Hizo una pausa, y cuando volvió a hablar parecía como si fuese él, y no Grant, quien estuviese a la defensiva.

—Nunca me has gustado, Grant; pero a menudo te he admirado, y es por esto que lamento que hayamos llegado a lo que hemos llegado. Te admiré más que nunca el día que fue perforada la nave.

Por vez primera, McNeil parecía tener cierta dificultad en escoger sus palabras. Y cuando habló nuevamente evitó encontrarse con los ojos de Grant.

—No me porté demasiado bien entonces. Me ocurrió algo que había creído imposible. Siempre había estado seguro que nunca perdería mis nervios; pero bueno, fue tan repentino que me desmoroné.

Intentó ocultar su turbación con un rasgo de humor.

—Algo semejante me ocurrió en mi primer viaje. Estaba seguro que nunca me marearía en el espacio, y el resultado fue que estuve mucho peor que si no hubiese tenido tal exceso de confianza. Pero lo superé entonces, y también esta vez. Y fue una de las mayores sorpresas de mi vida, Grant, cuando vi que tú, precisamente tú, empezabas a resquebrajarte.

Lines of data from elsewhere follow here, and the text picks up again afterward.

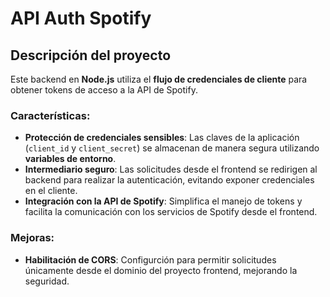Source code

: # API Auth Spotify

## Descripción del proyecto

Este backend en **Node.js** utiliza el **flujo de credenciales de cliente** para obtener tokens de acceso a la API de Spotify. 

### Características:
- **Protección de credenciales sensibles**: Las claves de la aplicación (`client_id` y `client_secret`) se almacenan de manera segura utilizando **variables de entorno**.
- **Intermediario seguro**: Las solicitudes desde el frontend se redirigen al backend para realizar la autenticación, evitando exponer credenciales en el cliente.
- **Integración con la API de Spotify**: Simplifica el manejo de tokens y facilita la comunicación con los servicios de Spotify desde el frontend.

### Mejoras:
- **Habilitación de CORS**: Configurción para permitir solicitudes únicamente desde el dominio del proyecto frontend, mejorando la seguridad.

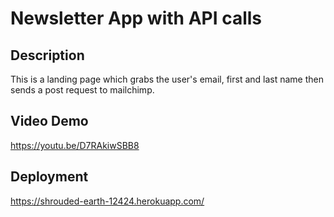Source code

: # Newsletter App with API calls

## Description
This is a landing page which grabs the user's email, first and last name then sends a post request to mailchimp.

## Video Demo
https://youtu.be/D7RAkiwSBB8

## Deployment
https://shrouded-earth-12424.herokuapp.com/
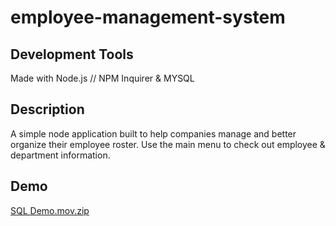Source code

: # employee-management-system

## Development Tools
Made with Node.js // NPM Inquirer & MYSQL

## Description
A simple node application built to help companies manage and better organize their employee roster. Use the main menu to check out employee & department information.

## Demo
[SQL Demo.mov.zip](https://github.com/ishelly1997/employee-management-system/files/8241435/SQL.Demo.mov.zip)

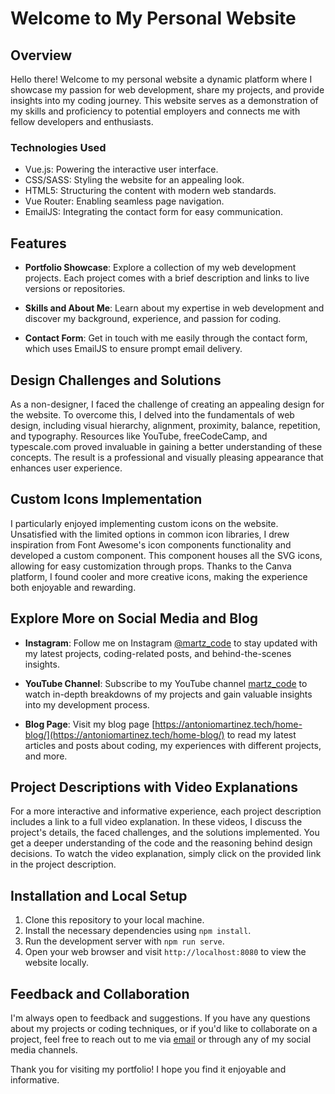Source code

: # Welcome to My Personal Website

## Overview

Hello there! Welcome to my personal website a dynamic platform where I showcase my passion for web development, share my projects, and provide insights into my coding journey. This website serves as a demonstration of my skills and proficiency to potential employers and connects me with fellow developers and enthusiasts.

### Technologies Used

- Vue.js: Powering the interactive user interface.
- CSS/SASS: Styling the website for an appealing look.
- HTML5: Structuring the content with modern web standards.
- Vue Router: Enabling seamless page navigation.
- EmailJS: Integrating the contact form for easy communication.

## Features

- **Portfolio Showcase**: Explore a collection of my web development projects. Each project comes with a brief description and links to live versions or repositories.

- **Skills and About Me**: Learn about my expertise in web development and discover my background, experience, and passion for coding.

- **Contact Form**: Get in touch with me easily through the contact form, which uses EmailJS to ensure prompt email delivery.

## Design Challenges and Solutions

As a non-designer, I faced the challenge of creating an appealing design for the website. To overcome this, I delved into the fundamentals of web design, including visual hierarchy, alignment, proximity, balance, repetition, and typography. Resources like YouTube, freeCodeCamp, and typescale.com proved invaluable in gaining a better understanding of these concepts. The result is a professional and visually pleasing appearance that enhances user experience.

## Custom Icons Implementation

I particularly enjoyed implementing custom icons on the website. Unsatisfied with the limited options in common icon libraries, I drew inspiration from Font Awesome's icon components functionality and developed a custom component. This component houses all the SVG icons, allowing for easy customization through props. Thanks to the Canva platform, I found cooler and more creative icons, making the experience both enjoyable and rewarding.

## Explore More on Social Media and Blog

- **Instagram**: Follow me on Instagram [@martz_code](https://instagram.com/martz_code?igshid=NGExMmI2YTkyZg==) to stay updated with my latest projects, coding-related posts, and behind-the-scenes insights.

- **YouTube Channel**: Subscribe to my YouTube channel [martz_code](https://www.youtube.com/channel/UCVECqgVfRZ4b_XFbp6-MvTQ) to watch in-depth breakdowns of my projects and gain valuable insights into my development process.

- **Blog Page**: Visit my blog page [https://antoniomartinez.tech/home-blog/](https://antoniomartinez.tech/home-blog/) to read my latest articles and posts about coding, my experiences with different projects, and more.

## Project Descriptions with Video Explanations

For a more interactive and informative experience, each project description includes a link to a full video explanation. In these videos, I discuss the project's details, the faced challenges, and the solutions implemented. You get a deeper understanding of the code and the reasoning behind design decisions. To watch the video explanation, simply click on the provided link in the project description.

## Installation and Local Setup

1. Clone this repository to your local machine.
2. Install the necessary dependencies using `npm install`.
3. Run the development server with `npm run serve`.
4. Open your web browser and visit `http://localhost:8080` to view the website locally.

## Feedback and Collaboration

I'm always open to feedback and suggestions. If you have any questions about my projects or coding techniques, or if you'd like to collaborate on a project, feel free to reach out to me via [email](mailto:antonio.fr.martinezc@hotmail.com) or through any of my social media channels.

Thank you for visiting my portfolio! I hope you find it enjoyable and informative.


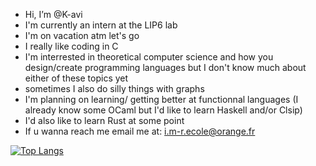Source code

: -  Hi, I’m @K-avi
-  I'm currently an intern at the LIP6 lab 
-  I'm on vacation atm let's go 
-  I really like coding in C 
-  I'm interrested in theoretical computer science and how you design/create programming languages but I don't know much about either of these topics yet
-  sometimes I also do silly things with graphs
-  I'm planning on learning/ getting better at functionnal languages (I already know some OCaml but I'd like to learn Haskell and/or Clsip)
-  I'd also like to learn Rust at some point
-  If u wanna reach me email me at:  i.m-r.ecole@orange.fr

[![Top Langs](https://github-readme-stats-git-masterrstaa-rickstaa.vercel.app/api/top-langs/?username=k-avi&theme=dracula)](https://github.com/anuraghazra/github-readme-stats)
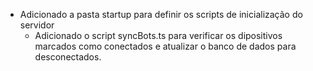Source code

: - Adicionado a pasta startup para definir os scripts de inicialização do servidor
    - Adicionado o script syncBots.ts para verificar os dipositivos marcados como conectados e atualizar o banco de dados para desconectados.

»¡Oh sí! ¡La historia de los vinos! Ya me doy cuenta que estás pensando en aquello. Pues bien, eso es algo que no lamento. Ya te dije que siempre había tratado de obrar como un hombre civilizado, y un hombre civilizado debe siempre saber cuándo ha llegado la hora de emborracharse. Pero, quizá, no podrías comprenderlo.

Aunque parezca extraño, eso era precisamente lo que Grant estaba empezando a hacer. Había captado la primera visión real de la complicada y tortuosa personalidad de McNeil, y se daba cuenta de lo completamente que se había equivocado al juzgarlo. No; no era que su juicio hubiese sido precisamente erróneo. En muchos aspectos había sido correcto. Pero solamente había tocado la superficie, no había nunca sospechado las profundidades que se ocultaban bajo aquélla.

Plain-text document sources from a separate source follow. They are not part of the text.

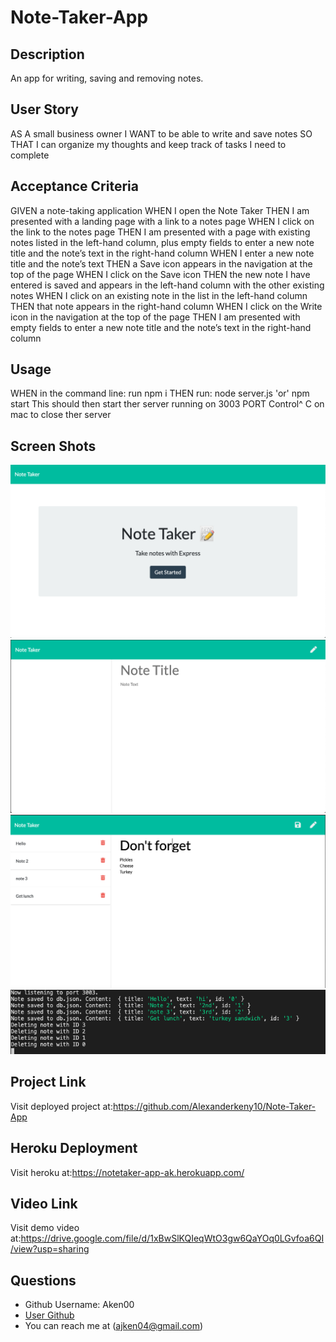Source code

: # Note-Taker-App


## Description 

An app for writing, saving and removing notes. 


## User Story

AS A small business owner
I WANT to be able to write and save notes
SO THAT I can organize my thoughts and keep track of tasks I need to complete


## Acceptance Criteria

GIVEN a note-taking application
WHEN I open the Note Taker
THEN I am presented with a landing page with a link to a notes page
WHEN I click on the link to the notes page
THEN I am presented with a page with existing notes listed in the left-hand column, plus empty fields to enter a new note title and the note’s text in the right-hand column
WHEN I enter a new note title and the note’s text
THEN a Save icon appears in the navigation at the top of the page
WHEN I click on the Save icon
THEN the new note I have entered is saved and appears in the left-hand column with the other existing notes
WHEN I click on an existing note in the list in the left-hand column
THEN that note appears in the right-hand column
WHEN I click on the Write icon in the navigation at the top of the page
THEN I am presented with empty fields to enter a new note title and the note’s text in the right-hand column


## Usage
WHEN in the command line: run npm i
THEN run: node server.js 'or' npm start
This should then start ther server running on 3003 PORT
Control^ C on mac to close ther server


## Screen Shots 
![](Images/note-taker-ss1.png)
![](Images/note-taker-ss2.png)
![](Images/note-taker-ss3.png)
![](Images/terminal-output1.png)

## Project Link
Visit deployed project at:https://github.com/Alexanderkeny10/Note-Taker-App

## Heroku Deployment
Visit heroku at:https://notetaker-app-ak.herokuapp.com/

## Video Link
Visit demo video at:https://drive.google.com/file/d/1xBwSlKQIeqWtO3gw6QaYOq0LGvfoa6QI/view?usp=sharing

## Questions
  * Github Username: Aken00
  * [User Github](https://github.com/Alexanderkeny10)
  * You can reach me at (ajken04@gmail.com)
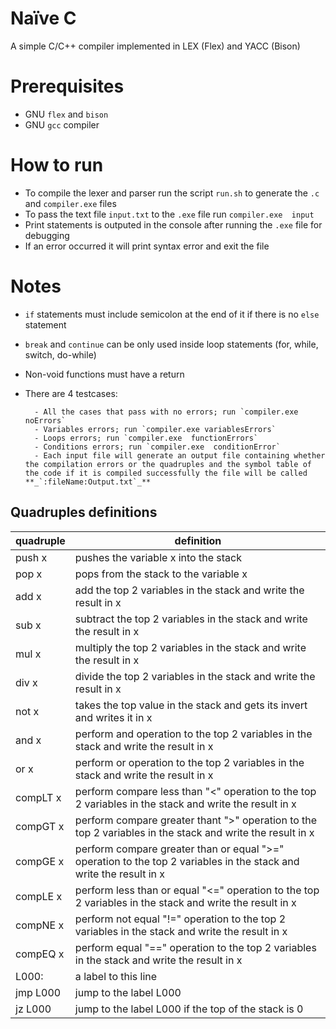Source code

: # Naïve C

A simple C/C++ compiler implemented in LEX (Flex) and YACC (Bison)

# Prerequisites

- GNU `flex` and `bison`
- GNU `gcc` compiler

# How to run

- To compile the lexer and parser run the script `run.sh` to generate the `.c` and `compiler.exe` files
- To pass the text file `input.txt` to the `.exe` file run `compiler.exe  input`
- Print statements is outputed in the console after running the `.exe` file for debugging
- If an error occurred it will print syntax error and exit the file

# Notes 

- `if` statements must include semicolon at the end of it if there is no `else` statement
- `break` and `continue` can be only used inside loop statements (for, while, switch, do-while)
- Non-void functions must have a return
- There are 4 testcases:

        - All the cases that pass with no errors; run `compiler.exe  noErrors`
        - Variables errors; run `compiler.exe variablesErrors`
        - Loops errors; run `compiler.exe  functionErrors`
        - Conditions errors; run `compiler.exe  conditionError`
        - Each input file will generate an output file containing whether the compilation errors or the quadruples and the symbol table of the code if it is compiled successfully the file will be called  **_`:fileName:Output.txt`_**

## Quadruples definitions
quadruple | definition
--- | ---
push  x   | pushes the variable x into the stack
pop x | pops from the stack to the variable x   
add x | add the top 2 variables in the stack and write the result in x
sub x | subtract the top 2 variables in the stack and write the result in x
mul x | multiply the top 2 variables in the stack and write the result in x
div x | divide the top 2 variables in the stack and write the result in x
not x | takes the top value in the stack and gets its invert and writes it in x
and x | perform and operation to the top 2 variables in the stack and write the result in x
or x | perform or operation to the top 2 variables in the stack and write the result in x
compLT x | perform compare less than "<" operation to the top 2 variables in the stack and write the result in x
compGT x | perform compare greater thant ">" operation to the top 2 variables in the stack and write the result in x
compGE x | perform compare greater than or equal ">=" operation to the top 2 variables in the stack and write the result in x
compLE x | perform less than or equal "<=" operation to the top 2 variables in the stack and write the result in x
compNE x | perform not equal "!=" operation to the top 2 variables in the stack and write the result in x
compEQ x | perform equal "==" operation to the top 2 variables in the stack and write the result in x
L000: |  a label to this line
jmp L000 | jump to the label L000
jz L000 | jump to the label L000 if the top of the stack is 0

En un momento de clarividencia que nunca había tenido antes, y que, dada la naturaleza de las cosas, no tendría ya nunca más. Grant comprendió las razones de la acción de McNeil. Eso no era algo tan sencillo como un cobarde que trata de reivindicarse a los ojos del mundo, pues nadie necesitaba nunca saber lo que había ocurrido a bordo de la Reina Estelar.

En todo caso, la opinión del mundo probablemente no le importaba nada a McNeil, gracias a aquella suave satisfacción de sí mismo que tan a menudo había irritado a Grant. Pero aquella misma satisfacción de sí mismo significaba que a toda costa debía, conservar su buena opinión propia. Sin ella la vida no valdría la pena de ser vivida, y McNeil no había aceptado nunca la vida si no era en sus propias condiciones.

El ingeniero le observaba atentamente, y debió haber adivinado que Grant se estaba acercando a la verdad, pues repentinamente cambió de tono como si lamentase haber revelado tanto de su carácter.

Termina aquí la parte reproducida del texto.